┌─ Material for the task

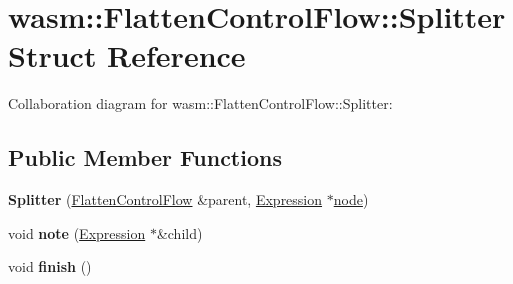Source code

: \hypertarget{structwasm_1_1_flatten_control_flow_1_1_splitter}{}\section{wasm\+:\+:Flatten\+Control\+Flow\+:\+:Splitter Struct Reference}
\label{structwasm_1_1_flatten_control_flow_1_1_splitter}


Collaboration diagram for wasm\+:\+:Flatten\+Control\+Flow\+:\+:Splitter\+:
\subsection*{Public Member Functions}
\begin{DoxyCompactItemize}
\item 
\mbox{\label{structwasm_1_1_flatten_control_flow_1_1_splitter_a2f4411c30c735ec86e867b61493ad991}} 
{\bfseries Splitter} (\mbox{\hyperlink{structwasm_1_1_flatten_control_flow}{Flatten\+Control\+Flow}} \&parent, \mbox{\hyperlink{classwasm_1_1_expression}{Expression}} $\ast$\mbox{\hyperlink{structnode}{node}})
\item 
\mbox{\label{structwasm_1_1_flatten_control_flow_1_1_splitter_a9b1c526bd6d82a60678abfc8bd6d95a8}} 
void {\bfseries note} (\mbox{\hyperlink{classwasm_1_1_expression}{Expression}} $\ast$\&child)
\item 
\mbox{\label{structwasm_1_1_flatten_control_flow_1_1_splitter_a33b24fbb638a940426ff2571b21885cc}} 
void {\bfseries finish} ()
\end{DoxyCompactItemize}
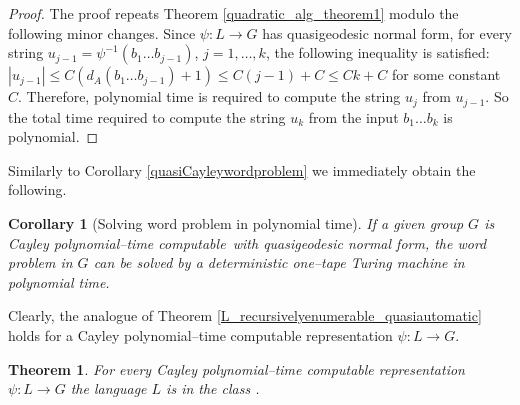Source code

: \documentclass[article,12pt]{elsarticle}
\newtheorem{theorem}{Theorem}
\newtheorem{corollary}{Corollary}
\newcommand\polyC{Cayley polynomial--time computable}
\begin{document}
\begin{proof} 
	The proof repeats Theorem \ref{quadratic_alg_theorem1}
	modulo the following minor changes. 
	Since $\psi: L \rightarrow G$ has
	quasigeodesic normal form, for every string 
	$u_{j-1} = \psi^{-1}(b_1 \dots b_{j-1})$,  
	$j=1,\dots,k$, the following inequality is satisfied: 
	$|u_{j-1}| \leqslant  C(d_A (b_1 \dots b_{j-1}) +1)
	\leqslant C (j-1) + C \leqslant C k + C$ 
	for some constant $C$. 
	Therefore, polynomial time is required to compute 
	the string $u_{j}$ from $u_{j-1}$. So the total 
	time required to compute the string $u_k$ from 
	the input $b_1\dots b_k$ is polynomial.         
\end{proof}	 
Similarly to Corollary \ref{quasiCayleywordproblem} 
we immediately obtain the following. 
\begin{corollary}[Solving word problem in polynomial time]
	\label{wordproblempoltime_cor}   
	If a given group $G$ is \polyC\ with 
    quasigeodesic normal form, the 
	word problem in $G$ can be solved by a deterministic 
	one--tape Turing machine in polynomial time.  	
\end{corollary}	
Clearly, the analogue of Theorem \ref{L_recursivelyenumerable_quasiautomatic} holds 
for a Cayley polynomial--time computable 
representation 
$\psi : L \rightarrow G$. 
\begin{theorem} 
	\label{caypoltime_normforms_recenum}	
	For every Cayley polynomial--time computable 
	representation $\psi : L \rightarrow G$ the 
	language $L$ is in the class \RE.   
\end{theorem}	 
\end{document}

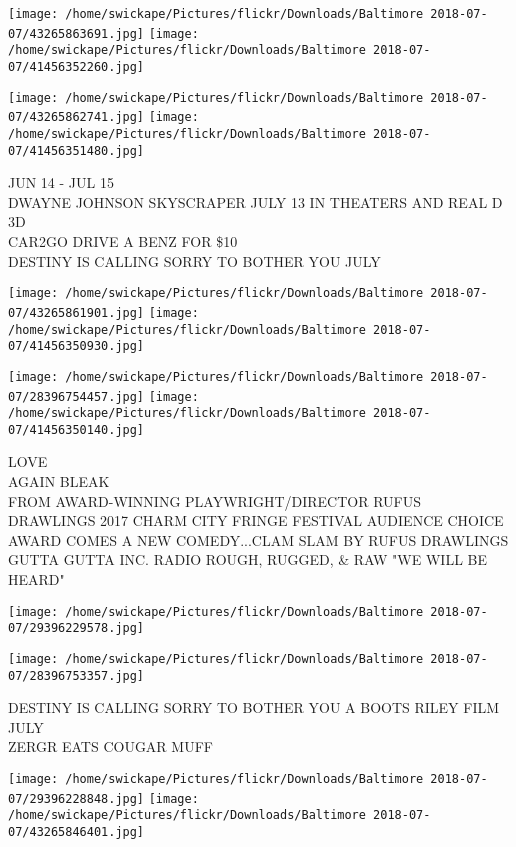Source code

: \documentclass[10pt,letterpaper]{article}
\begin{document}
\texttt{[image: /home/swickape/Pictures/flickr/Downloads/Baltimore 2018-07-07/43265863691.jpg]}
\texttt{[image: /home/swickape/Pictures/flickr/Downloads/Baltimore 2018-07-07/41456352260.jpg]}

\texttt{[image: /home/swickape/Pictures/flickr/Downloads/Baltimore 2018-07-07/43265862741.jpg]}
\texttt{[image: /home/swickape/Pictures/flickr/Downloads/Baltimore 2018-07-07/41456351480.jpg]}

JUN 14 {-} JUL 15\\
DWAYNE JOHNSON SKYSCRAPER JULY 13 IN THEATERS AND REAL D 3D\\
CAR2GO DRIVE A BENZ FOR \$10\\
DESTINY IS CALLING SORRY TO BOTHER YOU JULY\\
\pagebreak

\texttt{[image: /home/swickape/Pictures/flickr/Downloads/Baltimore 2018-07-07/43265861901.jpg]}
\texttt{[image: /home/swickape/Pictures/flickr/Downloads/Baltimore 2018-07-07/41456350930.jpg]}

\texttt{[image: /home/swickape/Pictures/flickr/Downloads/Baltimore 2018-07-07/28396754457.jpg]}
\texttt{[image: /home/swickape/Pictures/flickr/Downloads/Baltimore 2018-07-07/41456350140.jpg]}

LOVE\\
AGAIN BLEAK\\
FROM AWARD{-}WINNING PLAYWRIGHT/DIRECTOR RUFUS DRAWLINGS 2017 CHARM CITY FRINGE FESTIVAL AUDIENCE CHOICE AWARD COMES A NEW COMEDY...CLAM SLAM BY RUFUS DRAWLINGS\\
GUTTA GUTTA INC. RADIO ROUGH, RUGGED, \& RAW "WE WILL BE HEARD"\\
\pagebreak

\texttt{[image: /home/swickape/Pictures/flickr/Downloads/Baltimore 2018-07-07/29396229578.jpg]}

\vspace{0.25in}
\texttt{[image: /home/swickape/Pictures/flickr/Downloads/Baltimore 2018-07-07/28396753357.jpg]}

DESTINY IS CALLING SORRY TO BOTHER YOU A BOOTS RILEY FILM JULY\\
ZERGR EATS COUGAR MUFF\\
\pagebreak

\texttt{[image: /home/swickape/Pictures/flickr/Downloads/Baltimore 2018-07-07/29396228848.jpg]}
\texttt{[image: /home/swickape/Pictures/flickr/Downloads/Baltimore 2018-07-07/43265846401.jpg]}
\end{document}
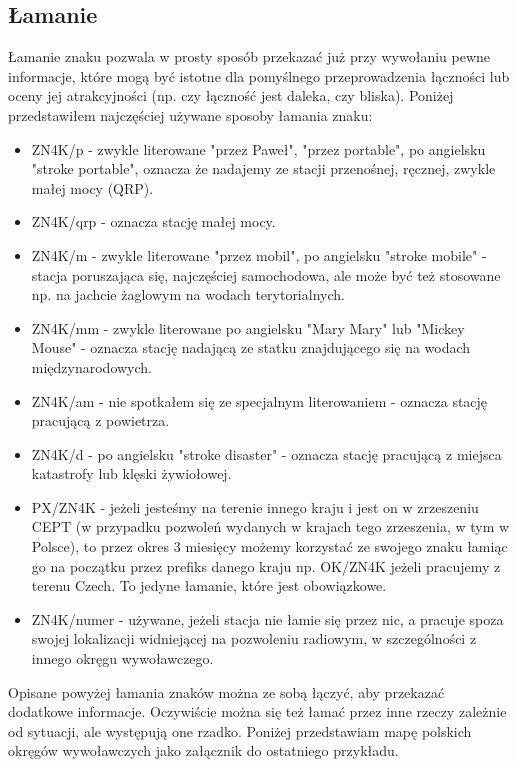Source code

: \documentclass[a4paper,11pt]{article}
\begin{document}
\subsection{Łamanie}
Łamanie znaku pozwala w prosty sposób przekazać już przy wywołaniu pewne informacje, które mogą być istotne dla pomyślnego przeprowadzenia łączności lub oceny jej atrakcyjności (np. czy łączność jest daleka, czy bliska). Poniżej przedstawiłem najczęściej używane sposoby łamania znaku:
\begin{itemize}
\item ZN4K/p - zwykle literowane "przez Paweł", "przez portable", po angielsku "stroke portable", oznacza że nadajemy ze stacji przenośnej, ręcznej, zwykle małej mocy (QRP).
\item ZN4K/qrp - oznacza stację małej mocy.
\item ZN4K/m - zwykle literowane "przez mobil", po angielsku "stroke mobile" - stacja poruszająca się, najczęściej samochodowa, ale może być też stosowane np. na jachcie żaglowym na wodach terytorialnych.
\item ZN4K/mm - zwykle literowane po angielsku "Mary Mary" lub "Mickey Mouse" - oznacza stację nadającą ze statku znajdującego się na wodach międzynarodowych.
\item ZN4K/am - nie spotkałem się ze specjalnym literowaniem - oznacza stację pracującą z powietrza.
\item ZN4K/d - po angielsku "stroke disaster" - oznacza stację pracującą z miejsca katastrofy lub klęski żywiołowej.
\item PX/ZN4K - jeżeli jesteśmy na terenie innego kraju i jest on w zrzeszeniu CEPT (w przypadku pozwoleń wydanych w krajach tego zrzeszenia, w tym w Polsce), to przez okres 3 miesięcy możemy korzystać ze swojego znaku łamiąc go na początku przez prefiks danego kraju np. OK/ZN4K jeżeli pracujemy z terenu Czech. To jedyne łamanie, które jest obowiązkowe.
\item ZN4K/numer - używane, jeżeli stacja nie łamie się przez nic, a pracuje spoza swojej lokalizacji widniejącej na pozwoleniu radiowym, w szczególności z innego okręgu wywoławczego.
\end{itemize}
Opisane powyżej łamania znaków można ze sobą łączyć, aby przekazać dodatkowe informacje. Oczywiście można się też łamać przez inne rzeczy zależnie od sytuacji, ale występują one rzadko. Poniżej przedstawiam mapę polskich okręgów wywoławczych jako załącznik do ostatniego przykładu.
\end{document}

└─

Activity: What the records say must be written out exactly, with none of their pictures.

Solution:
Source code

: \hypertarget{structwasm_1_1_flatten_control_flow_1_1_splitter}{}\section{wasm\+:\+:Flatten\+Control\+Flow\+:\+:Splitter Struct Reference}
\label{structwasm_1_1_flatten_control_flow_1_1_splitter}


Collaboration diagram for wasm\+:\+:Flatten\+Control\+Flow\+:\+:Splitter\+:
\subsection*{Public Member Functions}
\begin{DoxyCompactItemize}
\item 
\mbox{\label{structwasm_1_1_flatten_control_flow_1_1_splitter_a2f4411c30c735ec86e867b61493ad991}} 
{\bfseries Splitter} (\mbox{\hyperlink{structwasm_1_1_flatten_control_flow}{Flatten\+Control\+Flow}} \&parent, \mbox{\hyperlink{classwasm_1_1_expression}{Expression}} $\ast$\mbox{\hyperlink{structnode}{node}})
\item 
\mbox{\label{structwasm_1_1_flatten_control_flow_1_1_splitter_a9b1c526bd6d82a60678abfc8bd6d95a8}} 
void {\bfseries note} (\mbox{\hyperlink{classwasm_1_1_expression}{Expression}} $\ast$\&child)
\item 
\mbox{\label{structwasm_1_1_flatten_control_flow_1_1_splitter_a33b24fbb638a940426ff2571b21885cc}} 
void {\bfseries finish} ()
\end{DoxyCompactItemize}
Source code

: \documentclass[article,12pt]{elsarticle}
\newtheorem{theorem}{Theorem}
\newtheorem{corollary}{Corollary}
\newcommand\polyC{Cayley polynomial--time computable}
\begin{document}
\begin{proof} 
	The proof repeats Theorem \ref{quadratic_alg_theorem1}
	modulo the following minor changes. 
	Since $\psi: L \rightarrow G$ has
	quasigeodesic normal form, for every string 
	$u_{j-1} = \psi^{-1}(b_1 \dots b_{j-1})$,  
	$j=1,\dots,k$, the following inequality is satisfied: 
	$|u_{j-1}| \leqslant  C(d_A (b_1 \dots b_{j-1}) +1)
	\leqslant C (j-1) + C \leqslant C k + C$ 
	for some constant $C$. 
	Therefore, polynomial time is required to compute 
	the string $u_{j}$ from $u_{j-1}$. So the total 
	time required to compute the string $u_k$ from 
	the input $b_1\dots b_k$ is polynomial.         
\end{proof}	 
Similarly to Corollary \ref{quasiCayleywordproblem} 
we immediately obtain the following. 
\begin{corollary}[Solving word problem in polynomial time]
	\label{wordproblempoltime_cor}   
	If a given group $G$ is \polyC\ with 
    quasigeodesic normal form, the 
	word problem in $G$ can be solved by a deterministic 
	one--tape Turing machine in polynomial time.  	
\end{corollary}	
Clearly, the analogue of Theorem \ref{L_recursivelyenumerable_quasiautomatic} holds 
for a Cayley polynomial--time computable 
representation 
$\psi : L \rightarrow G$. 
\begin{theorem} 
	\label{caypoltime_normforms_recenum}	
	For every Cayley polynomial--time computable 
	representation $\psi : L \rightarrow G$ the 
	language $L$ is in the class \RE.   
\end{theorem}	 
\end{document}

Source code

: \documentclass[10pt,letterpaper]{article}
\begin{document}
\texttt{[image: /home/swickape/Pictures/flickr/Downloads/Baltimore 2018-07-07/43265863691.jpg]}
\texttt{[image: /home/swickape/Pictures/flickr/Downloads/Baltimore 2018-07-07/41456352260.jpg]}

\texttt{[image: /home/swickape/Pictures/flickr/Downloads/Baltimore 2018-07-07/43265862741.jpg]}
\texttt{[image: /home/swickape/Pictures/flickr/Downloads/Baltimore 2018-07-07/41456351480.jpg]}

JUN 14 {-} JUL 15\\
DWAYNE JOHNSON SKYSCRAPER JULY 13 IN THEATERS AND REAL D 3D\\
CAR2GO DRIVE A BENZ FOR \$10\\
DESTINY IS CALLING SORRY TO BOTHER YOU JULY\\
\pagebreak

\texttt{[image: /home/swickape/Pictures/flickr/Downloads/Baltimore 2018-07-07/43265861901.jpg]}
\texttt{[image: /home/swickape/Pictures/flickr/Downloads/Baltimore 2018-07-07/41456350930.jpg]}

\texttt{[image: /home/swickape/Pictures/flickr/Downloads/Baltimore 2018-07-07/28396754457.jpg]}
\texttt{[image: /home/swickape/Pictures/flickr/Downloads/Baltimore 2018-07-07/41456350140.jpg]}

LOVE\\
AGAIN BLEAK\\
FROM AWARD{-}WINNING PLAYWRIGHT/DIRECTOR RUFUS DRAWLINGS 2017 CHARM CITY FRINGE FESTIVAL AUDIENCE CHOICE AWARD COMES A NEW COMEDY...CLAM SLAM BY RUFUS DRAWLINGS\\
GUTTA GUTTA INC. RADIO ROUGH, RUGGED, \& RAW "WE WILL BE HEARD"\\
\pagebreak

\texttt{[image: /home/swickape/Pictures/flickr/Downloads/Baltimore 2018-07-07/29396229578.jpg]}

\vspace{0.25in}
\texttt{[image: /home/swickape/Pictures/flickr/Downloads/Baltimore 2018-07-07/28396753357.jpg]}

DESTINY IS CALLING SORRY TO BOTHER YOU A BOOTS RILEY FILM JULY\\
ZERGR EATS COUGAR MUFF\\
\pagebreak

\texttt{[image: /home/swickape/Pictures/flickr/Downloads/Baltimore 2018-07-07/29396228848.jpg]}
\texttt{[image: /home/swickape/Pictures/flickr/Downloads/Baltimore 2018-07-07/43265846401.jpg]}
\end{document}
Source code

: \documentclass[a4paper,11pt]{article}
\begin{document}
\subsection{Łamanie}
Łamanie znaku pozwala w prosty sposób przekazać już przy wywołaniu pewne informacje, które mogą być istotne dla pomyślnego przeprowadzenia łączności lub oceny jej atrakcyjności (np. czy łączność jest daleka, czy bliska). Poniżej przedstawiłem najczęściej używane sposoby łamania znaku:
\begin{itemize}
\item ZN4K/p - zwykle literowane "przez Paweł", "przez portable", po angielsku "stroke portable", oznacza że nadajemy ze stacji przenośnej, ręcznej, zwykle małej mocy (QRP).
\item ZN4K/qrp - oznacza stację małej mocy.
\item ZN4K/m - zwykle literowane "przez mobil", po angielsku "stroke mobile" - stacja poruszająca się, najczęściej samochodowa, ale może być też stosowane np. na jachcie żaglowym na wodach terytorialnych.
\item ZN4K/mm - zwykle literowane po angielsku "Mary Mary" lub "Mickey Mouse" - oznacza stację nadającą ze statku znajdującego się na wodach międzynarodowych.
\item ZN4K/am - nie spotkałem się ze specjalnym literowaniem - oznacza stację pracującą z powietrza.
\item ZN4K/d - po angielsku "stroke disaster" - oznacza stację pracującą z miejsca katastrofy lub klęski żywiołowej.
\item PX/ZN4K - jeżeli jesteśmy na terenie innego kraju i jest on w zrzeszeniu CEPT (w przypadku pozwoleń wydanych w krajach tego zrzeszenia, w tym w Polsce), to przez okres 3 miesięcy możemy korzystać ze swojego znaku łamiąc go na początku przez prefiks danego kraju np. OK/ZN4K jeżeli pracujemy z terenu Czech. To jedyne łamanie, które jest obowiązkowe.
\item ZN4K/numer - używane, jeżeli stacja nie łamie się przez nic, a pracuje spoza swojej lokalizacji widniejącej na pozwoleniu radiowym, w szczególności z innego okręgu wywoławczego.
\end{itemize}
Opisane powyżej łamania znaków można ze sobą łączyć, aby przekazać dodatkowe informacje. Oczywiście można się też łamać przez inne rzeczy zależnie od sytuacji, ale występują one rzadko. Poniżej przedstawiam mapę polskich okręgów wywoławczych jako załącznik do ostatniego przykładu.
\end{document}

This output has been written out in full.